The Steps that led to the Repeal of section 377

The decision followed a protracted struggle by activists and members of the community against the repressive law, introduced in 1861 when India was under British rule. It threatened imprisonment, even a lifetime sentence, and a fine for those who engaged in what it labelled as “unnatural offences” or intercourse “against the order of nature.”

Here’s a chronology of the battle against section 377 in India, which spans 2 decades:

November-December 1991: A document detailing the experiences of gay people in India is released by the AIDS Bhedbhav Virodhi Andolan (ABVA), an organisation fighting discrimination against those affected by HIV or AIDS. The 70-page report reveals the shocking extent of blackmail, extortion, and violence that gay people faced, especially at the hands of the police.
The report calls for the repeal of legislation that discriminates against members of the LGBTQ community, including section 377. But when released at the Press Club of India, journalists are reportedly so embarrassed they don’t raise a single question.

May 1994: Controversy erupts after Kiran Bedi, inspector general of the Tihar jail in Delhi, refuses to provide condoms for inmates, saying it would encourage homosexuality, besides admitting that inmates indulge in it. In response, ABVA files a writ petition in the Delhi high court, demanding that free condoms be provided, and that section 377 be recognised as unconstitutional. Despite long-running efforts to mobilise support, the petition is eventually dismissed in 2001.

December 2001: The Naz Foundation, a Delhi-based NGO established in 1994, with the primary aim of serving various communities by responding to the issue of HIV/AIDS, raising awareness about prevention, providing care and support to children and people with HIV, and removing stigma and discrimination against them. The Foundation files a public interest litigation (PIL) in the Delhi high court, challenging the constitutionality of section 377 and calling for the legalisation of homosexuality.

September 2004: The Delhi high court dismisses the case, saying there is no cause of action and that purely academic issues cannot not be examined by the court. A review petition filed by the Naz Foundation is also dismissed a few months later.

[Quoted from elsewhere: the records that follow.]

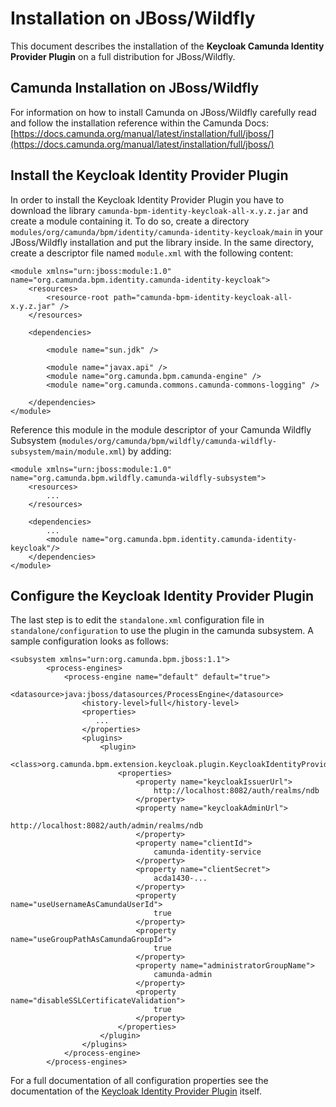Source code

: # Installation on JBoss/Wildfly
This document describes the installation of the **Keycloak Camunda Identity Provider Plugin** on a full distribution for JBoss/Wildfly.

## Camunda Installation on JBoss/Wildfly

For information on how to install Camunda on JBoss/Wildfly carefully read and follow the installation reference within the Camunda Docs: [https://docs.camunda.org/manual/latest/installation/full/jboss/](https://docs.camunda.org/manual/latest/installation/full/jboss/)

## Install the Keycloak Identity Provider Plugin

In order to install the Keycloak Identity Provider Plugin you have to download the library ``camunda-bpm-identity-keycloak-all-x.y.z.jar`` and create a module containing it.
To do so, create a directory ``modules/org/camunda/bpm/identity/camunda-identity-keycloak/main`` in your JBoss/Wildfly installation and put the library inside. In the same directory, create a descriptor file named ``module.xml`` with the following content:

    <module xmlns="urn:jboss:module:1.0" name="org.camunda.bpm.identity.camunda-identity-keycloak">
        <resources>
            <resource-root path="camunda-bpm-identity-keycloak-all-x.y.z.jar" />
        </resources>

        <dependencies>

            <module name="sun.jdk" />

            <module name="javax.api" />
            <module name="org.camunda.bpm.camunda-engine" />
            <module name="org.camunda.commons.camunda-commons-logging" />

        </dependencies>
    </module>

Reference this module in the module descriptor of your Camunda Wildfly Subsystem (``modules/org/camunda/bpm/wildfly/camunda-wildfly-subsystem/main/module.xml``) by adding:

    <module xmlns="urn:jboss:module:1.0" name="org.camunda.bpm.wildfly.camunda-wildfly-subsystem">
        <resources>
            ...
        </resources>

        <dependencies>
            ...
            <module name="org.camunda.bpm.identity.camunda-identity-keycloak"/>
        </dependencies>
    </module>



## Configure the Keycloak Identity Provider Plugin

The last step is to edit the ``standalone.xml`` configuration file in ``standalone/configuration`` to use the plugin in the camunda subsystem. A sample configuration looks as follows:

	<subsystem xmlns="urn:org.camunda.bpm.jboss:1.1">
            <process-engines>
                <process-engine name="default" default="true">
                    <datasource>java:jboss/datasources/ProcessEngine</datasource>
                    <history-level>full</history-level>
                    <properties>
                       ...
                    </properties>
                    <plugins>
                        <plugin>
                            <class>org.camunda.bpm.extension.keycloak.plugin.KeycloakIdentityProviderPlugin</class>
                            <properties>
                                <property name="keycloakIssuerUrl">
                                    http://localhost:8082/auth/realms/ndb
                                </property>
                                <property name="keycloakAdminUrl">
                                    http://localhost:8082/auth/admin/realms/ndb
                                </property>
                                <property name="clientId">
                                    camunda-identity-service
                                </property>
                                <property name="clientSecret">
                                    acda1430-...
                                </property>
                                <property name="useUsernameAsCamundaUserId">
                                    true
                                </property>
                                <property name="useGroupPathAsCamundaGroupId">
                                    true
                                </property>
                                <property name="administratorGroupName">
                                    camunda-admin
                                </property>
                                <property name="disableSSLCertificateValidation">
                                    true
                                </property>
                            </properties>
                        </plugin>
                    </plugins>
                </process-engine>
            </process-engines>

For a full documentation of all configuration properties see the documentation of the [Keycloak Identity Provider Plugin](https://github.com/camunda/camunda-bpm-identity-keycloak) itself.
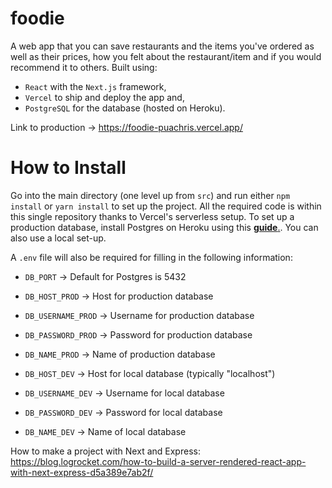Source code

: # foodie
A web app that you can save restaurants and the items you've ordered as well as their prices, how you felt about the restaurant/item and if you would recommend it to others. Built using:
- `React` with the `Next.js` framework,
- `Vercel` to ship and deploy the app and,
- `PostgreSQL` for the database (hosted on Heroku).

Link to production -> https://foodie-puachris.vercel.app/
# How to Install
Go into the main directory (one level up from `src`) and run either `npm install` or `yarn install` to set up the project. All the required code is within this single repository thanks to Vercel's serverless setup. To set up a production database, install Postgres on Heroku using this [**guide**.](https://dev.to/prisma/how-to-setup-a-free-postgresql-database-on-heroku-1dc1). You can also use a local set-up.

A `.env` file will also be required for filling in the following information:
- `DB_PORT` -> Default for Postgres is 5432
- `DB_HOST_PROD` -> Host for production database
- `DB_USERNAME_PROD` -> Username for production database
- `DB_PASSWORD_PROD` -> Password for production database
- `DB_NAME_PROD` -> Name of production database

- `DB_HOST_DEV` -> Host for local database (typically "localhost")
- `DB_USERNAME_DEV` -> Username for local database
- `DB_PASSWORD_DEV` -> Password for local database
- `DB_NAME_DEV` -> Name of local database


How to make a project with Next and Express: 
https://blog.logrocket.com/how-to-build-a-server-rendered-react-app-with-next-express-d5a389e7ab2f/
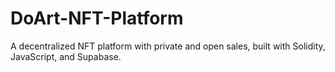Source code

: # DoArt-NFT-Platform
A decentralized NFT platform with private and open sales, built with Solidity, JavaScript, and Supabase.
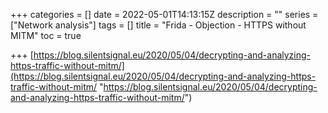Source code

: +++
categories = []
date = 2022-05-01T14:13:15Z
description = ""
series = ["Network analysis"]
tags = []
title = "Frida - Objection - HTTPS without MITM"
toc = true

+++
[https://blog.silentsignal.eu/2020/05/04/decrypting-and-analyzing-https-traffic-without-mitm/](https://blog.silentsignal.eu/2020/05/04/decrypting-and-analyzing-https-traffic-without-mitm/ "https://blog.silentsignal.eu/2020/05/04/decrypting-and-analyzing-https-traffic-without-mitm/")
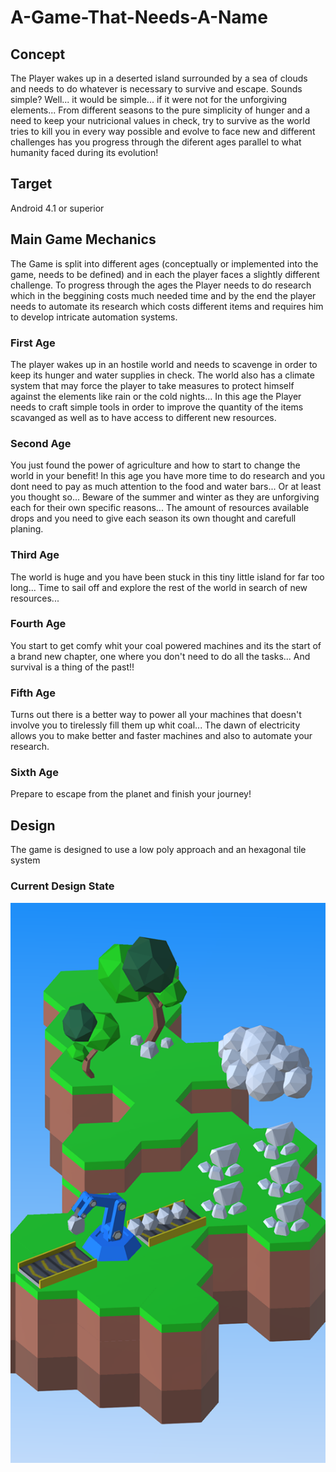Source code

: # A-Game-That-Needs-A-Name
## Concept
The Player wakes up in a deserted island surrounded by a sea of clouds and needs to do whatever is necessary to survive and escape. Sounds simple? Well... it would be simple... if it were not for the unforgiving elements...
From different seasons to the pure simplicity of hunger and a need to keep your nutricional values in check, try to survive as the world tries to kill you in every way possible and evolve to face new and different challenges has you progress through the diferent ages parallel to what humanity faced during its evolution!
## Target
Android 4.1 or superior
## Main Game Mechanics
The Game is split into different ages (conceptually or implemented into the game, needs to be defined) and in each the player faces a slightly different challenge. To progress through the ages the Player needs to do research which in the beggining costs much needed time and by the end the player needs to automate its research which costs different items and requires him to develop intricate automation systems.
### First Age
The player wakes up in an hostile world and needs to scavenge in order to keep its hunger and water supplies in check. The world also has a climate system that may force the player to take measures to protect himself against the elements like rain or the cold nights... In this age the Player needs to craft simple tools in order to improve the quantity of the items scavanged as well as to have access to different new resources.
### Second Age
You just found the power of agriculture and how to start to change the world in your benefit! In this age you have more time to do research and you dont need to pay as much attention to the food and water bars... Or at least you thought so... Beware of the summer and winter as they are unforgiving each for their own specific reasons... The amount of resources available drops and you need to give each season its own thought and carefull planing.
### Third Age
The world is huge and you have been stuck in this tiny little island for far too long... Time to sail off and explore the rest of the world in search of new resources...
### Fourth Age
You start to get comfy whit your coal powered machines and its the start of a brand new chapter, one where you don't need to do all the tasks... And survival is a thing of the past!!
### Fifth Age
Turns out there is a better way to power all your machines that doesn't involve you to tirelessly fill them up whit coal... The dawn of electricity allows you to make better and faster machines and also to automate your research.
### Sixth Age
Prepare to escape from the planet and finish your journey!
## Design
The game is designed to use a low poly approach and an hexagonal tile system
### Current Design State
![alt text](https://github.com/pedrogranja/A-Game-That-Needs-A-Name/blob/master/blenderAndDocumentation/currentState.png)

February 2006: After the Naz Foundation files a special leave petition for the case, the supreme court reinstates it in the Delhi high court, citing the fact that it is an issue of public interest. In the coming months, Voices Against 377, a coalition of NGOs, joins the petition, while India’s ministry of home affairs files an affidavit against the decriminalisation of homosexuality.

July 2009: In a landmark judgment, a Delhi high court bench consisting of chief justice Ajit Prakash Shah and justice S Muralidhar decides to strike down section 377, saying it violates the fundamental rights to life, liberty, and equality as enshrined in the Indian constitution. But critics, including Suresh Kumar Koushal, a Delhi-based astrologer, challenge the Delhi high court’s decision in the supreme court.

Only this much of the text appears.